# southdown dorset cross



## gun barrel fibre (Apr 21, 2018)

I just purchased 3 yearling ewes that are Southdown crossed with Dorset from registered stock. I am hoping this was a smart move as I wish to make the herd a dual purpose fibre and meat. What are some traits of the Southdown that people would recommend? I also have an opportunity to purchase a reg Southdown 2018 ram lamb or the father of the ewes. Not much difference in price . Ram is 4 yrs old and I was able to see his disposition and see other offspring of his. He seems to be a good herd sire for twins.  Eventually I wish to cross the Southdown Ewes with my reg Hampshire.
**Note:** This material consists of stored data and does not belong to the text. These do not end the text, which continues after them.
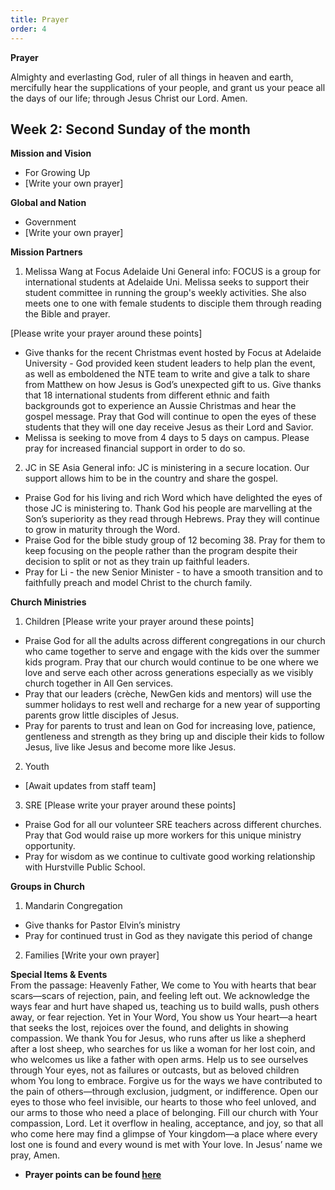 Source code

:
 ```yaml
---
title: Prayer
order: 4
---
```

**Prayer**

Almighty and everlasting God, ruler of all things in heaven and earth, mercifully hear the supplications of your people, and grant us your peace all the days of our life; through Jesus Christ our Lord. Amen.

## Week 2: Second Sunday of the month


**Mission and Vision**
- For Growing Up
- [Write your own prayer]
  
**Global and Nation**
- Government
- [Write your own prayer]
  
**Mission Partners**
1. Melissa Wang at Focus Adelaide Uni
General info: FOCUS is a group for international students at Adelaide Uni. Melissa seeks to support their student committee in running the group's weekly activities. She also meets one to one with female students to disciple them through reading the Bible and prayer.

[Please write your prayer around these points]
- Give thanks for the recent Christmas event hosted by Focus at Adelaide University - God provided keen student leaders to help plan the event, as well as emboldened the NTE team to write and give a talk to share from Matthew on how Jesus is God’s unexpected gift to us. Give thanks that 18 international students from different ethnic and faith backgrounds got to experience an Aussie Christmas and hear the gospel message. Pray that God will continue to open the eyes of these students that they will one day receive Jesus as their Lord and Savior. 
- Melissa is seeking to move from 4 days to 5 days on campus. Please pray for increased financial support in order to do so. 

2. JC in SE Asia
General info: JC is ministering in a secure location. Our support allows him to be in the country and share the gospel.
- Praise God for his living and rich Word which have delighted the eyes of those JC is ministering to. Thank God his people are marvelling at the Son’s superiority as they read through Hebrews. Pray they will continue to grow in maturity through the Word.
- Praise God for the bible study group of 12 becoming 38. Pray for them to keep focusing on the people rather than the program despite their decision to split or not as they train up faithful leaders. 
- Pray for Li - the new Senior Minister - to have a smooth transition and to faithfully preach and model Christ to the church family. 

**Church Ministries**
1. Children
[Please write your prayer around these points]
- Praise God for all the adults across different congregations in our church who came together to serve and engage with the kids over the summer kids program. Pray that our church would continue to be one where we love and serve each other across generations especially as we visibly church together in All Gen services. 
- Pray that our leaders (crèche, NewGen kids and mentors) will use the summer holidays to rest well and recharge for a new year of supporting parents grow little disciples of Jesus. 
- Pray for parents to trust and lean on God for increasing love, patience, gentleness and strength as they bring up and disciple their kids to follow Jesus, live like Jesus and become more like Jesus.

2. Youth
- [Await updates from staff team]

3. SRE
[Please write your prayer around these points]
- Praise God for all our volunteer SRE teachers across different churches. Pray that God would raise up more workers for this unique ministry opportunity.
- Pray for wisdom as we continue to cultivate good working relationship with Hurstville Public School. 

**Groups in Church**
1. Mandarin Congregation  
- Give thanks for Pastor Elvin’s ministry 
- Pray for continued trust in God as they navigate this period of change

2. Families 
[Write your own prayer]


**Special Items & Events**  
From the passage: 
Heavenly Father,
We come to You with hearts that bear scars—scars of rejection, pain, and feeling left out. We acknowledge the ways fear and hurt have shaped us, teaching us to build walls, push others away, or fear rejection. Yet in Your Word, You show us Your heart—a heart that seeks the lost, rejoices over the found, and delights in showing compassion.
We thank You for Jesus, who runs after us like a shepherd after a lost sheep, who searches for us like a woman for her lost coin, and who welcomes us like a father with open arms. Help us to see ourselves through Your eyes, not as failures or outcasts, but as beloved children whom You long to embrace.
Forgive us for the ways we have contributed to the pain of others—through exclusion, judgment, or indifference. Open our eyes to those who feel invisible, our hearts to those who feel unloved, and our arms to those who need a place of belonging.
Fill our church with Your compassion, Lord. Let it overflow in healing, acceptance, and joy, so that all who come here may find a glimpse of Your kingdom—a place where every lost one is found and every wound is met with Your love.
In Jesus’ name we pray,
Amen.

- **Prayer points can be found [here](https://stgeorgeshurstville.org.au/prayer)**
He has a 90 % rate of producing daughters and has only produced twins to date. Does any one else have these breeds crossed in their herds and how do they like this cross?  It means running 2 rams on the property with their individual little herds if I get the older ram so wasn't sure if I want to do that yet as I can wait for the ram lamb to grow up. Older ram is quiet and has had halter work done. So that is always a consideration with me.


----------



## Latestarter (Apr 21, 2018)

Congrats on your new sheep. I know nothing of either breed. As long as you like their fiber, I guess that's what matters. Time will tell if you like the meat. From everything I've heard about rams, even though he seems like a real gentleman, never turn your back on him.


----------



## Bossroo (Apr 23, 2018)

'through the years, Southdowns have been well known for producing finest tasteing meat.  The issue that you may face is the fact that the Hampshire is a large breed of sheep with wide front shoulder conformation , so well known to sire lambs with very wide front end conformation , therefore many ewes will have difficulty giving birth  so make sure you are there at birthing so that you can assist in pulling the lambs if needed. Otherwise,both are  a great meat producing breeds .


----------